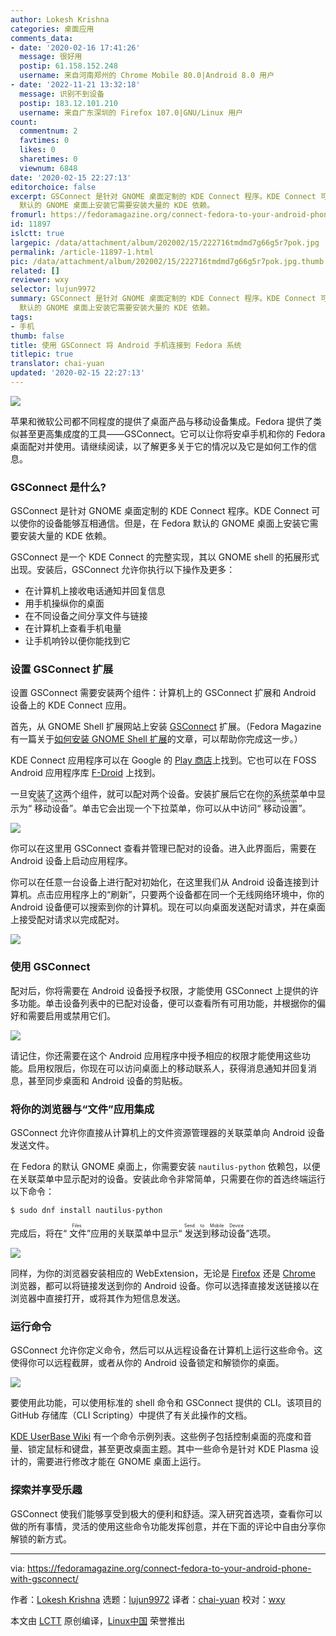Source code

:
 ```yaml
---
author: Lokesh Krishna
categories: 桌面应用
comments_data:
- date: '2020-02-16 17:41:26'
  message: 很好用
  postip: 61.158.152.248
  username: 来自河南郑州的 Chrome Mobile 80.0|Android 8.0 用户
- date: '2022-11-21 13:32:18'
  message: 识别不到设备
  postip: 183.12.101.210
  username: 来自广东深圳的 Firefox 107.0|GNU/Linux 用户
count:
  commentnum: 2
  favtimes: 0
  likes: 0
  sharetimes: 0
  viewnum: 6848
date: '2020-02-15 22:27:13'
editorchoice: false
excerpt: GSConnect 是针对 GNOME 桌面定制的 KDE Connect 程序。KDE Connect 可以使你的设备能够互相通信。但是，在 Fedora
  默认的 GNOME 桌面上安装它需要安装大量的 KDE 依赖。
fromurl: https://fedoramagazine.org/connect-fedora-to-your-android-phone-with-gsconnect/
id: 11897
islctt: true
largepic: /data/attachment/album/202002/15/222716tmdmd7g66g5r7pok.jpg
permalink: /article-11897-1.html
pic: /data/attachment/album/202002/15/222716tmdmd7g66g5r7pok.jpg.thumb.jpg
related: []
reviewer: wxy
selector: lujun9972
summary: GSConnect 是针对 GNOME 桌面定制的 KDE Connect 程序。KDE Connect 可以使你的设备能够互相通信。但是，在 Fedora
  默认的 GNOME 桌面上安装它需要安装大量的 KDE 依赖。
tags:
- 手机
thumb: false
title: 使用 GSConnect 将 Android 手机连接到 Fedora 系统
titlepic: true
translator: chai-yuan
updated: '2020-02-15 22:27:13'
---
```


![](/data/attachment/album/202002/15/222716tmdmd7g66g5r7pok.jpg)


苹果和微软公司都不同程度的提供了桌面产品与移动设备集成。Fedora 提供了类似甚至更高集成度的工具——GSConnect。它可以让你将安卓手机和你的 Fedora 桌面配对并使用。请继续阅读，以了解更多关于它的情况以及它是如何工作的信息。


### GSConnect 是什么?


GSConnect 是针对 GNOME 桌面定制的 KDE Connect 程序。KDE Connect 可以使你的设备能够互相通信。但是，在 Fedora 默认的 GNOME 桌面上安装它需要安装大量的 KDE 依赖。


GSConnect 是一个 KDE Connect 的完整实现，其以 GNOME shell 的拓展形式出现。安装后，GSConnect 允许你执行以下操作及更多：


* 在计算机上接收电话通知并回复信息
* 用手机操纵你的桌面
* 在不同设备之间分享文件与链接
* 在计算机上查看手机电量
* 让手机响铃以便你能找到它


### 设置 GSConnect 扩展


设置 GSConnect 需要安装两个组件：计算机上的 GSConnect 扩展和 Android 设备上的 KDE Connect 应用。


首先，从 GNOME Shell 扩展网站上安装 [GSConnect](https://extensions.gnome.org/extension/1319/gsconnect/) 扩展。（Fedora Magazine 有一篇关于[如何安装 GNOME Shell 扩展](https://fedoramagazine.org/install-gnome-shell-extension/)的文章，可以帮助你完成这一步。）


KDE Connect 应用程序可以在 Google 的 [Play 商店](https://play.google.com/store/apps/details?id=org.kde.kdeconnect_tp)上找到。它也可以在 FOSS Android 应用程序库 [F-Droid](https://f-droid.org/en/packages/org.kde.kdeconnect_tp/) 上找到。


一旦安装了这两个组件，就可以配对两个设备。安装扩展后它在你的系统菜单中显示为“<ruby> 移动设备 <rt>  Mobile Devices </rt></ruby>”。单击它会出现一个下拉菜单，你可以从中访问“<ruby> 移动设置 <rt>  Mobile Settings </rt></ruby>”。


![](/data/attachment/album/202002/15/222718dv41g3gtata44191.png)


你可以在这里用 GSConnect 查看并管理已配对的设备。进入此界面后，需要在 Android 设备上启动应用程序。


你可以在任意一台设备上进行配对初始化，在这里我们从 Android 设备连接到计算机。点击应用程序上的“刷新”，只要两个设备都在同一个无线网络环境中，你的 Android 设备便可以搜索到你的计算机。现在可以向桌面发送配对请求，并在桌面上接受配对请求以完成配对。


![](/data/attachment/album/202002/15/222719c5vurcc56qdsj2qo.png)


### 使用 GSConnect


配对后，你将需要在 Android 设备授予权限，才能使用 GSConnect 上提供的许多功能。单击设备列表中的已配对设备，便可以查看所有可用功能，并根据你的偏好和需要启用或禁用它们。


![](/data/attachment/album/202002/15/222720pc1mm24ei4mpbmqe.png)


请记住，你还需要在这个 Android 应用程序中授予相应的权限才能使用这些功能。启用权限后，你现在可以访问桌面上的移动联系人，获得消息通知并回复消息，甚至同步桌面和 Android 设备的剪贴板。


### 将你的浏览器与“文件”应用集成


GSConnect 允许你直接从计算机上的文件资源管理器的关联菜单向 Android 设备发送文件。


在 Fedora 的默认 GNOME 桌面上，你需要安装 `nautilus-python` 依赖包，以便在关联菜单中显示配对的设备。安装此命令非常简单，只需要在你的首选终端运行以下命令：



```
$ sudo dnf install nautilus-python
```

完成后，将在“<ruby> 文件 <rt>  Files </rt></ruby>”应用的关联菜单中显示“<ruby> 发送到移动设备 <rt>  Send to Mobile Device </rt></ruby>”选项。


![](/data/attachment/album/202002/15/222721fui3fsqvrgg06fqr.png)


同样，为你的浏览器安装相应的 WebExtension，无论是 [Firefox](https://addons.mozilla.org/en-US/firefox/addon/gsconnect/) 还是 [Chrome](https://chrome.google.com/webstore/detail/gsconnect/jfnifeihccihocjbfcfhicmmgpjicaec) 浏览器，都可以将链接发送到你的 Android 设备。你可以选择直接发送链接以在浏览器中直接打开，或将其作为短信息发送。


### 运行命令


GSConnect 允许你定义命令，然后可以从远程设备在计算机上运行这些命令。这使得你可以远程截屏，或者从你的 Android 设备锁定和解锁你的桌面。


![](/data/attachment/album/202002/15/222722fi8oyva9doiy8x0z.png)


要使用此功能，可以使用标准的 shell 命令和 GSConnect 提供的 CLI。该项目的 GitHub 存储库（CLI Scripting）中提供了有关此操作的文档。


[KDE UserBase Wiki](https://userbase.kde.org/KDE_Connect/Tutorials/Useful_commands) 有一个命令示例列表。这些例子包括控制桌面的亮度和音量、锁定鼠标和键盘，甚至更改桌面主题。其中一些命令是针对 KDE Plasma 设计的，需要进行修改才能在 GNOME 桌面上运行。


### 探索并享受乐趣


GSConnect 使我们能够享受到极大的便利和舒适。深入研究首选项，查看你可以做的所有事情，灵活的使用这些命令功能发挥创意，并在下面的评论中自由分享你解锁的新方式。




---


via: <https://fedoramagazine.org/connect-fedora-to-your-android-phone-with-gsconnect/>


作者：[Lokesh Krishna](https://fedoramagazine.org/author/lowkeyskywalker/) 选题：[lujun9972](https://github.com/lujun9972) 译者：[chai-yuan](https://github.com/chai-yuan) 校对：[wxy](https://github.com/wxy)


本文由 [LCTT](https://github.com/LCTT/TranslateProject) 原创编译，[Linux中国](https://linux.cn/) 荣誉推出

━━━

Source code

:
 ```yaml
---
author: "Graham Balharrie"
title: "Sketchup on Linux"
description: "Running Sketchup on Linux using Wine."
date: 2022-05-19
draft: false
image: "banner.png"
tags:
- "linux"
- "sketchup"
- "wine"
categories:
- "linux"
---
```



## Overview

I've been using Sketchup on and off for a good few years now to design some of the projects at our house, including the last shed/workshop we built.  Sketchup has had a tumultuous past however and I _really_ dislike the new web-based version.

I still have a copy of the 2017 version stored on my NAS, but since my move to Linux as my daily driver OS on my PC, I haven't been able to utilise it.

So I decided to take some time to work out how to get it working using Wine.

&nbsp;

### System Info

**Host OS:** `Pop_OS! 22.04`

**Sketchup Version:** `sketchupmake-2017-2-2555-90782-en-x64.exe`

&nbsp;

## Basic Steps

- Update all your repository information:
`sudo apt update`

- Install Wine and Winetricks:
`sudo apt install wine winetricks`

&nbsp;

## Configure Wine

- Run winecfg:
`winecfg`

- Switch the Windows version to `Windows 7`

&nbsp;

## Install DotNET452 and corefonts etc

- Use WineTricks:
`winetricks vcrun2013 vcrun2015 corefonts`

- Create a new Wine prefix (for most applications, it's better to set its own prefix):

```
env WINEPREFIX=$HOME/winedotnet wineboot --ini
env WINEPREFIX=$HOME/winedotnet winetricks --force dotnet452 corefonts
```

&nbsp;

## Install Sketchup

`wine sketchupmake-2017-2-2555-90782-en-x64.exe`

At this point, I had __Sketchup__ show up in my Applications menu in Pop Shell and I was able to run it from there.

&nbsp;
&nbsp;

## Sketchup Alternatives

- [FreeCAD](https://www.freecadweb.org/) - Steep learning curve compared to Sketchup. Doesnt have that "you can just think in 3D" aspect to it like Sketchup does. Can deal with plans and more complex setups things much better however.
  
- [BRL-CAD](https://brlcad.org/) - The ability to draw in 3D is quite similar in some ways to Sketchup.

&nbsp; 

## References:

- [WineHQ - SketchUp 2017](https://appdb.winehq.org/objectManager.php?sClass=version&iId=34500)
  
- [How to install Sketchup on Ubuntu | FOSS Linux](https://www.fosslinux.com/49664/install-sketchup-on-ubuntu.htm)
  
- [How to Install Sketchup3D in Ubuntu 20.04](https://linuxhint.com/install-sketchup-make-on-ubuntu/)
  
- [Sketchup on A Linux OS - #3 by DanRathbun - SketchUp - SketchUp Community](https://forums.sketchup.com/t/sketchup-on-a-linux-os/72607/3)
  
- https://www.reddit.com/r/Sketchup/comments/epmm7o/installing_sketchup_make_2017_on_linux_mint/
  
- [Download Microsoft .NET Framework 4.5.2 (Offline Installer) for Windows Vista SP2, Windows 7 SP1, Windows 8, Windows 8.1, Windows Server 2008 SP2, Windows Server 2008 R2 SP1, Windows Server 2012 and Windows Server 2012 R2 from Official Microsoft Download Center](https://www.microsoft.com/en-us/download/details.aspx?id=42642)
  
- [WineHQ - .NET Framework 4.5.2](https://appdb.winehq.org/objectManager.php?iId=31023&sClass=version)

━━━

• TASK TO CARRY OUT
Which lines in the listing have the string "username"? Pick them out and copy them.

• EXERCISE RESULT
  username: 来自河南郑州的 Chrome Mobile 80.0|Android 8.0 用户
  username: 来自广东深圳的 Firefox 107.0|GNU/Linux 用户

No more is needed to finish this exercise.